CHAPTER V.

BOARDED.

While von Eckenhardt was recovering consciousness and the two young officers were pulling themselves together after their trying ordeal, Captain Ramshaw, who had been informed of the successful issue of the affair, proceeded to the cabin taken by the German under the name of Duncan McDonald.

It was a single berth cabin, furnished in the luxuriant style that the Red Band Line provided for their first-class passengers.

The "old man" first directed his attention to an unlocked portmanteau. It was filled with clothes. Methodically the chief steward, under Captain Ramshaw's supervision, went through the pockets. He found nothing incriminating. There was some correspondence in English of a commonplace order, which gave no rise to suspicion.

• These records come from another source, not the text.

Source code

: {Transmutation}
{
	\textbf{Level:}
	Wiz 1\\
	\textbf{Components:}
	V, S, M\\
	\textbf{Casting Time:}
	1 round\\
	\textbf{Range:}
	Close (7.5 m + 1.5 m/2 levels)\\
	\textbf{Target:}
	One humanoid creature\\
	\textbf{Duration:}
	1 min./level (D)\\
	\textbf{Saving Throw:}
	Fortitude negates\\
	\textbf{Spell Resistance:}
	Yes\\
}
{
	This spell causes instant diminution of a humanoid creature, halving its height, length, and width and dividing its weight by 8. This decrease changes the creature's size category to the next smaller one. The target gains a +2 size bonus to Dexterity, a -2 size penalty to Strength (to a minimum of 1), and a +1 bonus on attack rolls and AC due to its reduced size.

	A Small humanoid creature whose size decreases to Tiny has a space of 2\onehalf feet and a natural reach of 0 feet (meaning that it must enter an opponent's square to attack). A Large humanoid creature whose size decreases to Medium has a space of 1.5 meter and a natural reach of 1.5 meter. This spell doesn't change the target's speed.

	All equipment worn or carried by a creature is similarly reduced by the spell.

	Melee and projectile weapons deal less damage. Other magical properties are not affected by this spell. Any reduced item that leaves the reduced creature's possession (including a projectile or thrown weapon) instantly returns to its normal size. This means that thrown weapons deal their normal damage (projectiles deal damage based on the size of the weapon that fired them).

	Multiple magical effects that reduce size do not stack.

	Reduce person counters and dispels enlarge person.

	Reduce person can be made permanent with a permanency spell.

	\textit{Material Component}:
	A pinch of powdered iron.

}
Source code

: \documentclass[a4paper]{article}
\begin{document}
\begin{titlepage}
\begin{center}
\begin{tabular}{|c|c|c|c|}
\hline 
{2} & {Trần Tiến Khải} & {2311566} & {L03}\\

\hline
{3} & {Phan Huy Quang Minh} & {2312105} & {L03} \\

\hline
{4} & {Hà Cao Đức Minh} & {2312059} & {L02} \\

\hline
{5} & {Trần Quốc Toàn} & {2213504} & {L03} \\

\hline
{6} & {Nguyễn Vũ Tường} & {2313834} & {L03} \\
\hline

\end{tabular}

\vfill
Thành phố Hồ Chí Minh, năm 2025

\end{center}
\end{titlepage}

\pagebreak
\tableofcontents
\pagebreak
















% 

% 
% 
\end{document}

A second portmanteau was doubly locked. The steward cut the Gordian knot by ripping the cowhide with his pocket-knife. Inside the case were more clothes, but between the folds was a metal case half filled with phosphor-bronze filings. There were also a revolver and two hundred rounds of ammunition, the presence of which in a passenger's possession was in itself a breach of the Company's regulations.

"Now, that cabin trunk, Saunders," exclaimed Captain Ramshaw, pointing to a large, strongly made box. "You won't open that with your penknife, my man."

"One minute, sir," said the steward.

He left the cabin, returning in a very short space of time with a heavy hammer and a cold chisel.